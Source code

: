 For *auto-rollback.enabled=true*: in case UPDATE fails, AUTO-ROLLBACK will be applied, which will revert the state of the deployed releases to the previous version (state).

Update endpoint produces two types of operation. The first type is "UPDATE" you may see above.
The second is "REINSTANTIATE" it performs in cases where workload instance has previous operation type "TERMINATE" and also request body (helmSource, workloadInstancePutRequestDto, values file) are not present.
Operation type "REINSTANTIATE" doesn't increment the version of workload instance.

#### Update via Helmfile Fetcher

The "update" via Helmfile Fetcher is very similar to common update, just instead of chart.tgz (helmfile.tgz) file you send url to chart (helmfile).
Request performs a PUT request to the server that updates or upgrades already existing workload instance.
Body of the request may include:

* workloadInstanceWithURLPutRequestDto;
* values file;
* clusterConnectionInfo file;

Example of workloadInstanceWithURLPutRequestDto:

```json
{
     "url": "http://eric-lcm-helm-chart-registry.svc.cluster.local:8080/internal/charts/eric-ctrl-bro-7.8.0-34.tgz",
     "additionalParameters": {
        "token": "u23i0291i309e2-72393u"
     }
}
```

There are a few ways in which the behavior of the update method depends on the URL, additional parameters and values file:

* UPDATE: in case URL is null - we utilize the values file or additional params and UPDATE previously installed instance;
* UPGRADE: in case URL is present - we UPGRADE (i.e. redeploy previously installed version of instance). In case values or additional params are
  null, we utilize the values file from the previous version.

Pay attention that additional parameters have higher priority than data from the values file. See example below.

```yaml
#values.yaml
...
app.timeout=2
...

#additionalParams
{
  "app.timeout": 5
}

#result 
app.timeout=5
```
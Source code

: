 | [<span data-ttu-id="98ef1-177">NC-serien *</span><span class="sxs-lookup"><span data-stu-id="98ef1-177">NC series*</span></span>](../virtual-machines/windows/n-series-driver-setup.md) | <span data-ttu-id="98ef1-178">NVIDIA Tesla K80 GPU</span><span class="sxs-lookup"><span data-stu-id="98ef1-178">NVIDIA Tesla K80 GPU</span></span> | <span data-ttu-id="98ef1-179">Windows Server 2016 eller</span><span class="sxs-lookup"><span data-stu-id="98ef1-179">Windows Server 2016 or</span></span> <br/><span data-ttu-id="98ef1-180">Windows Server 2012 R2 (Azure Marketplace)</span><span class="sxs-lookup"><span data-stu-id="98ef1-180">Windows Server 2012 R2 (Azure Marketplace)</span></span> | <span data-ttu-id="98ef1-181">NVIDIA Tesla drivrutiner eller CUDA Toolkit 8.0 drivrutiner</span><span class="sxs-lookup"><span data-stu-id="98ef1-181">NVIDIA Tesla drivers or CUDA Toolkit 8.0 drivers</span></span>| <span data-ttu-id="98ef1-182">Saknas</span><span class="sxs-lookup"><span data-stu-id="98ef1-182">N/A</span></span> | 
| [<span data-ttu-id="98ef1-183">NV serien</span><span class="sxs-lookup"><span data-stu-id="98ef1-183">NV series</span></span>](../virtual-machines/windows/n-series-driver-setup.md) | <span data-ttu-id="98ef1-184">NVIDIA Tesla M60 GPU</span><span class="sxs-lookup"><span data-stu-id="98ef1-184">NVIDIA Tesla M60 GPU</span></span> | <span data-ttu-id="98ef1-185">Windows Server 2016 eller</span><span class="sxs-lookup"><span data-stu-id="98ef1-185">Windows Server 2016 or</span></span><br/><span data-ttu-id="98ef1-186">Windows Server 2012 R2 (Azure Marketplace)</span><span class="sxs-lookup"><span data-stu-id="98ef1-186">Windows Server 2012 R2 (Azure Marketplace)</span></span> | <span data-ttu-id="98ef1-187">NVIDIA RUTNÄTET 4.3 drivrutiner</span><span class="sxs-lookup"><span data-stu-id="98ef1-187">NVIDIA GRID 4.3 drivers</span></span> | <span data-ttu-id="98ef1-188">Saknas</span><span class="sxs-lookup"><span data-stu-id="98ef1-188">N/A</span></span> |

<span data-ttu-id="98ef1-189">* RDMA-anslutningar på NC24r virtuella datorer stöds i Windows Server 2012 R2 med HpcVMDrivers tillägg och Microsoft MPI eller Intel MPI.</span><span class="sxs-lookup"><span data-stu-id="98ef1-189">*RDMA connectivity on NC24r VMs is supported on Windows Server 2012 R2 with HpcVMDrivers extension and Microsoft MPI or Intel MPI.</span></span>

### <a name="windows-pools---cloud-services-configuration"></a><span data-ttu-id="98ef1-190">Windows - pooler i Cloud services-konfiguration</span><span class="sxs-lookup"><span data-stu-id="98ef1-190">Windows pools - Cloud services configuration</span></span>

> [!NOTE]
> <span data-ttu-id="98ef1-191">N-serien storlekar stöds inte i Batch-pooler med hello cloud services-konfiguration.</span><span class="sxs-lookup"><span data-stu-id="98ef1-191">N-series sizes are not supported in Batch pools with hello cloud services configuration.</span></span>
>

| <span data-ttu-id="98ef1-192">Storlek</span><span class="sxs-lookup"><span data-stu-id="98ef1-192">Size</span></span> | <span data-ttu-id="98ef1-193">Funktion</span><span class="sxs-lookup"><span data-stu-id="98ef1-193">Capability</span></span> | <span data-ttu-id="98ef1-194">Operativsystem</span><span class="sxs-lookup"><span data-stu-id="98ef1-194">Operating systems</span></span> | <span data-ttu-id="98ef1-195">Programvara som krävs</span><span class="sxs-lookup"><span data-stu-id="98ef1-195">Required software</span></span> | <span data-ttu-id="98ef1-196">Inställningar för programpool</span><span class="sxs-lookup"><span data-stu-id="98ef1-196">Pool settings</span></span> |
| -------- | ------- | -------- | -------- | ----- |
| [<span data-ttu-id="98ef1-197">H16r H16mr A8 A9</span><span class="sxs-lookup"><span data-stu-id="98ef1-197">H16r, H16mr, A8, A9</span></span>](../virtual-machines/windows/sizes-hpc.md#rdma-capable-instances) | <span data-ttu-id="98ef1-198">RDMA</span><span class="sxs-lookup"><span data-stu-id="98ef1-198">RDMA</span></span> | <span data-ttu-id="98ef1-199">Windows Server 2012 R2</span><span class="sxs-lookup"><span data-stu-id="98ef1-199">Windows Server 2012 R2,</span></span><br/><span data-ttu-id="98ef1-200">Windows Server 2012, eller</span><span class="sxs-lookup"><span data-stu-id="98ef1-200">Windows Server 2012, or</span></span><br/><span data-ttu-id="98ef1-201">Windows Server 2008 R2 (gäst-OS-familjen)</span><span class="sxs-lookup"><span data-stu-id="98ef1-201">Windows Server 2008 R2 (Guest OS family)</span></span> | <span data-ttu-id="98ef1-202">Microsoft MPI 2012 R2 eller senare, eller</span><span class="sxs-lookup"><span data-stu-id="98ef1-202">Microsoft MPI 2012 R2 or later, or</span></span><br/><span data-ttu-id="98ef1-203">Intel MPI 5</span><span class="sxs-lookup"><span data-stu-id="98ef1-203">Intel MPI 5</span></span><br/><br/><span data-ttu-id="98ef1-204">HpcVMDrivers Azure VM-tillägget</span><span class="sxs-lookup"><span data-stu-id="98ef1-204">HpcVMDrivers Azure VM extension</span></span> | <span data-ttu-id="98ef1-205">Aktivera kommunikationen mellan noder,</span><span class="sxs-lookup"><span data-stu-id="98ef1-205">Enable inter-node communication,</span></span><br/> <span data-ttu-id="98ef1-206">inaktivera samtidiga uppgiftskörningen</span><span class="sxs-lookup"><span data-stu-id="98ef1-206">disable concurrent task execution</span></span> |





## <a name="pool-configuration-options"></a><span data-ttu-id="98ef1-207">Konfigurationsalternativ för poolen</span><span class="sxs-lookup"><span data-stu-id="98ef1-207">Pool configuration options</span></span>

**Task details:** Output exactly the lines of the records from the first through the one bearing "previous version (state).", both ends included.

**Solved problem:**
Source code

: For *auto-rollback.enabled=true*: in case UPDATE fails, AUTO-ROLLBACK will be applied, which will revert the state of the deployed releases to the previous version (state).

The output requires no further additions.